▶ [What the task asks]:
Pull each line containing "Sagayn" from the data.

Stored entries
* * * * * * *

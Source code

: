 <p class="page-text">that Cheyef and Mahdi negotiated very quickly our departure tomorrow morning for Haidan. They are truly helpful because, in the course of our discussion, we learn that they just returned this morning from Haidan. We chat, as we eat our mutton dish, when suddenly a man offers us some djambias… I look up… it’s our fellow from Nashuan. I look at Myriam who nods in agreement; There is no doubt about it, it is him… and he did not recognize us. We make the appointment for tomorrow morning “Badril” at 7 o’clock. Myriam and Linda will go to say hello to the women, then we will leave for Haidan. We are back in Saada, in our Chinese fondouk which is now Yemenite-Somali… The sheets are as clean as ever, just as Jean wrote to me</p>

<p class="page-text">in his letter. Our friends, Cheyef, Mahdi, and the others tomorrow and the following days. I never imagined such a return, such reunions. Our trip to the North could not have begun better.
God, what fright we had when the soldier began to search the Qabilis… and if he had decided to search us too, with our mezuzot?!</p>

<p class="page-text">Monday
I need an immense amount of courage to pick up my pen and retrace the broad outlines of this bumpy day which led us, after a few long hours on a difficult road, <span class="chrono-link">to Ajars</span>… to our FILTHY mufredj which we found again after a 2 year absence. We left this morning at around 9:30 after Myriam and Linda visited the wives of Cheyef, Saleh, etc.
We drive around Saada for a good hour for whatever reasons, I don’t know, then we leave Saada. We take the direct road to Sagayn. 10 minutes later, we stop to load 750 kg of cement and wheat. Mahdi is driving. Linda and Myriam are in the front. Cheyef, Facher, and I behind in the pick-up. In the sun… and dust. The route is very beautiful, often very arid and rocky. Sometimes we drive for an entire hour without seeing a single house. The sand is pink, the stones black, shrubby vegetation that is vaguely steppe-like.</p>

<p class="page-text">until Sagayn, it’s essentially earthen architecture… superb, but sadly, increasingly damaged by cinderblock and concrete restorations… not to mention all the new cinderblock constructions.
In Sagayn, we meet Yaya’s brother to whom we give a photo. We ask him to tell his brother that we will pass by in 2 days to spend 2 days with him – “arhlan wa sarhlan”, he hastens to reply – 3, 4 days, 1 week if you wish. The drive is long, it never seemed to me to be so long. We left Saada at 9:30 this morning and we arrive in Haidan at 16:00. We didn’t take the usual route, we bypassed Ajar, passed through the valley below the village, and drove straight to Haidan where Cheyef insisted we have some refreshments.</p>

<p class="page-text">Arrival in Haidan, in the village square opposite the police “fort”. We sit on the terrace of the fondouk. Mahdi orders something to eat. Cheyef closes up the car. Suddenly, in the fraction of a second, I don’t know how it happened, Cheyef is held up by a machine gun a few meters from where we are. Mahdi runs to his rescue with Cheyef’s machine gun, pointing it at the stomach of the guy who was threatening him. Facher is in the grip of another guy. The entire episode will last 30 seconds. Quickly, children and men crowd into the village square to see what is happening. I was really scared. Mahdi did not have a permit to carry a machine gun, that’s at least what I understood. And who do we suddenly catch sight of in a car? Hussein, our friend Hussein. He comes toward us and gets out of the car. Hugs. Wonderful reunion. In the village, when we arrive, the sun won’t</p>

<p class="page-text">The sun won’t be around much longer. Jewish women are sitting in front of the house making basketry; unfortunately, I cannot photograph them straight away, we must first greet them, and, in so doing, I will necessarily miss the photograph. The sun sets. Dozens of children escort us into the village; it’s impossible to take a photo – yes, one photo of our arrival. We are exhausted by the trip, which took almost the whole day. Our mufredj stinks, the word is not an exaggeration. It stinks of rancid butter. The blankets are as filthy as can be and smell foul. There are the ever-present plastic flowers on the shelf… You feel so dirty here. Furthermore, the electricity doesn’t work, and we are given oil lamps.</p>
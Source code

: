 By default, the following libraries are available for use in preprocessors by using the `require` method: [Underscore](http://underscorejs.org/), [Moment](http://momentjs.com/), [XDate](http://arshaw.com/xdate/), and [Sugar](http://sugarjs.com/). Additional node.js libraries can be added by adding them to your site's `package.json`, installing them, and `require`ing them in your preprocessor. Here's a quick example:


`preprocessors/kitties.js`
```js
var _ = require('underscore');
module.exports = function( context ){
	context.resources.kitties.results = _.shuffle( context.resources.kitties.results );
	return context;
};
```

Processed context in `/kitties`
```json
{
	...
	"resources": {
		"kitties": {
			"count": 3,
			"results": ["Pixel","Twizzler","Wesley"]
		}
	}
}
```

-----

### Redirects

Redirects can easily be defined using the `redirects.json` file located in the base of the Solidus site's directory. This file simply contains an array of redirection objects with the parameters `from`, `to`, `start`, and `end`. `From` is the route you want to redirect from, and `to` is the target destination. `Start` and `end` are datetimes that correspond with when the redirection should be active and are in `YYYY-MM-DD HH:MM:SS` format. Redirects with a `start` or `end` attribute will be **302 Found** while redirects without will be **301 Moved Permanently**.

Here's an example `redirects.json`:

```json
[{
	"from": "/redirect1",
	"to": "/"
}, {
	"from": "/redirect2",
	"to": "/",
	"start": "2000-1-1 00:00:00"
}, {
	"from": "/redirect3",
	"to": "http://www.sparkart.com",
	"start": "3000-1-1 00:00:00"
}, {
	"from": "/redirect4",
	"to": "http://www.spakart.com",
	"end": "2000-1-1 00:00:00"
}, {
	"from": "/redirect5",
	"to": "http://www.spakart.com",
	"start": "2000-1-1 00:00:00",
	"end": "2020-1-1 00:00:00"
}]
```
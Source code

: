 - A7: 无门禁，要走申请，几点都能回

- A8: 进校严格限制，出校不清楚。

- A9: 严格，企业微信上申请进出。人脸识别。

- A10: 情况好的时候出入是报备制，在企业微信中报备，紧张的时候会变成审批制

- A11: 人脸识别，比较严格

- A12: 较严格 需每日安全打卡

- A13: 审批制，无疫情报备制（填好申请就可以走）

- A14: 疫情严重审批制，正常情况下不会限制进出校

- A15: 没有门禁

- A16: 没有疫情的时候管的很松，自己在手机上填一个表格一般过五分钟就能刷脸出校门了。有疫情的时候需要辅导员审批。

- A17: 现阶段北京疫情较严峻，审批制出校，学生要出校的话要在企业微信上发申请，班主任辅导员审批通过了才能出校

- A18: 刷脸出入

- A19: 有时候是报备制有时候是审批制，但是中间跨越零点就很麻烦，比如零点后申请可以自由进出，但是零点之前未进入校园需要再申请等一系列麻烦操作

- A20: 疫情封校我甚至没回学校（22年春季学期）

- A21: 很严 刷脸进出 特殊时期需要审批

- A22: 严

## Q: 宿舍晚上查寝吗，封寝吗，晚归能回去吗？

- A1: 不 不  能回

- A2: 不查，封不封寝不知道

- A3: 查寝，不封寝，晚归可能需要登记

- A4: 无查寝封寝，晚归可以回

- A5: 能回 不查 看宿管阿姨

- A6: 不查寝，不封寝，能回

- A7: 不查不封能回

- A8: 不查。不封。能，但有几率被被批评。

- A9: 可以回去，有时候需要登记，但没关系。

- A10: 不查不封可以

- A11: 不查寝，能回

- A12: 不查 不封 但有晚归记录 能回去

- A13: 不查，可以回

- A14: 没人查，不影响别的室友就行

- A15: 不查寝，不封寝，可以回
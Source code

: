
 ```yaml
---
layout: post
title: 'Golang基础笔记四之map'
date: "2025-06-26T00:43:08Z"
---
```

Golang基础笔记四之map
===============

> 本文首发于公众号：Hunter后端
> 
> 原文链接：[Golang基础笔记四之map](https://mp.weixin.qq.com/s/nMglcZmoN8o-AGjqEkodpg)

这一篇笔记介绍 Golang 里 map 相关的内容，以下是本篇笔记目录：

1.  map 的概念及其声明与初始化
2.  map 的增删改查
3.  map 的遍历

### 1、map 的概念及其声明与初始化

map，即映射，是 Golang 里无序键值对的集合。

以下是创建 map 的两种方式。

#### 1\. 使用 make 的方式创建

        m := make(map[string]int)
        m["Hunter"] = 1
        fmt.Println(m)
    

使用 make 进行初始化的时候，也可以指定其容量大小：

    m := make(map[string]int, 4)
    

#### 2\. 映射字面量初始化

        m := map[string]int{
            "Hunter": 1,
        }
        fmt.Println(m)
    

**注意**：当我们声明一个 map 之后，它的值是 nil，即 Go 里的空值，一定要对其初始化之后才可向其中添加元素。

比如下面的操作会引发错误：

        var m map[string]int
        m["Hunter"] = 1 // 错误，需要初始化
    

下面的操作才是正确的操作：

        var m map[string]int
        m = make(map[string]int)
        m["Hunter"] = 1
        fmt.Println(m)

* * * * * * *

▶ [Output of the task]:
We drive around Saada for a good hour for whatever reasons, I don’t know, then we leave Saada. We take the direct road to Sagayn. 10 minutes later, we stop to load 750 kg of cement and wheat. Mahdi is driving. Linda and Myriam are in the front. Cheyef, Facher, and I behind in the pick-up. In the sun… and dust. The route is very beautiful, often very arid and rocky. Sometimes we drive for an entire hour without seeing a single house. The sand is pink, the stones black, shrubby vegetation that is vaguely steppe-like.</p>
<p class="page-text">until Sagayn, it’s essentially earthen architecture… superb, but sadly, increasingly damaged by cinderblock and concrete restorations… not to mention all the new cinderblock constructions.
In Sagayn, we meet Yaya’s brother to whom we give a photo. We ask him to tell his brother that we will pass by in 2 days to spend 2 days with him – “arhlan wa sarhlan”, he hastens to reply – 3, 4 days, 1 week if you wish. The drive is long, it never seemed to me to be so long. We left Saada at 9:30 this morning and we arrive in Haidan at 16:00. We didn’t take the usual route, we bypassed Ajar, passed through the valley below the village, and drove straight to Haidan where Cheyef insisted we have some refreshments.</p>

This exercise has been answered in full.